- WORK ORDER
All lines in the records that carry the string "copy" are to be shown.

- Opening Delimiter -

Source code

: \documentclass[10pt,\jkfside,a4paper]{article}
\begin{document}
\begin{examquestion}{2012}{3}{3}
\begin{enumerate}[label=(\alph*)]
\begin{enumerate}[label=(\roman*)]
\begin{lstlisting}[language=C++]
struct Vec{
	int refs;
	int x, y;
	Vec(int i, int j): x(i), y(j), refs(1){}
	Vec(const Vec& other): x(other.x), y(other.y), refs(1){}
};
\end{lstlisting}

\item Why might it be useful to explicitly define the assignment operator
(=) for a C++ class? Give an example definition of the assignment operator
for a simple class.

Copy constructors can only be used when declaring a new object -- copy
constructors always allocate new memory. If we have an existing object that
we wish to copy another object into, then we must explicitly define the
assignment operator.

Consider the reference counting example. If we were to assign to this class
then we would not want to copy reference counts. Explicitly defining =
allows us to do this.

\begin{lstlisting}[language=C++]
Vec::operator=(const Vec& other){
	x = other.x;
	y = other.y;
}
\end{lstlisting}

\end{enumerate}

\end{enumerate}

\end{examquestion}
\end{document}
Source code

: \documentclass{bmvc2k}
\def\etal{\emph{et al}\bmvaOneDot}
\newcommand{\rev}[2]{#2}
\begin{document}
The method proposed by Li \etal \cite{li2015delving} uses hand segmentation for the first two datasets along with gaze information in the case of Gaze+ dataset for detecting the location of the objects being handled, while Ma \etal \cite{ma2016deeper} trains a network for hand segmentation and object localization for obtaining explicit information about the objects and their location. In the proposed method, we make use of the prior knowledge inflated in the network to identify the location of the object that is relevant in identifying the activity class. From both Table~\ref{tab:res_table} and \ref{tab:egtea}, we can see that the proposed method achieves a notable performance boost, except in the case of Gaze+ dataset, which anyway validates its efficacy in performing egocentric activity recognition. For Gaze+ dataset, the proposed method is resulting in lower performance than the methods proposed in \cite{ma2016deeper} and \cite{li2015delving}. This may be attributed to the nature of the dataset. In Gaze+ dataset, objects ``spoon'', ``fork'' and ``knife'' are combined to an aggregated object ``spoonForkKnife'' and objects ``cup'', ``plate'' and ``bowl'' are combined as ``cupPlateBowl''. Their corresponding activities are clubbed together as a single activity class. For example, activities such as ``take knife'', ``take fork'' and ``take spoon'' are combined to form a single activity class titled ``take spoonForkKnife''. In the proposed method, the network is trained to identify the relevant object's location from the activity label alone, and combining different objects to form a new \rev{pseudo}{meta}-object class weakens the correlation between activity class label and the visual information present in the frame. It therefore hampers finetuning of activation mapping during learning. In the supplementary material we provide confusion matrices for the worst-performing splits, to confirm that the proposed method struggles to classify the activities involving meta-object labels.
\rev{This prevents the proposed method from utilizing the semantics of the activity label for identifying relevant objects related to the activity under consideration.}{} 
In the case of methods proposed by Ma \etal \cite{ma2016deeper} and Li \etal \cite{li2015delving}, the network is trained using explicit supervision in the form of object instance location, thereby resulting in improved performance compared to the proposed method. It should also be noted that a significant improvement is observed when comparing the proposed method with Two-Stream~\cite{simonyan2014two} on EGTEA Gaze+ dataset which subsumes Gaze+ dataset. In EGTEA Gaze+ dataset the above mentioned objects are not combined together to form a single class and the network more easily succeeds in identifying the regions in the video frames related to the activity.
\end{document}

- Closing Delimiter -

- SOLUTION TO THE PROBLEM
Copy constructors can only be used when declaring a new object -- copy
we wish to copy another object into, then we must explicitly define the
then we would not want to copy reference counts. Explicitly defining =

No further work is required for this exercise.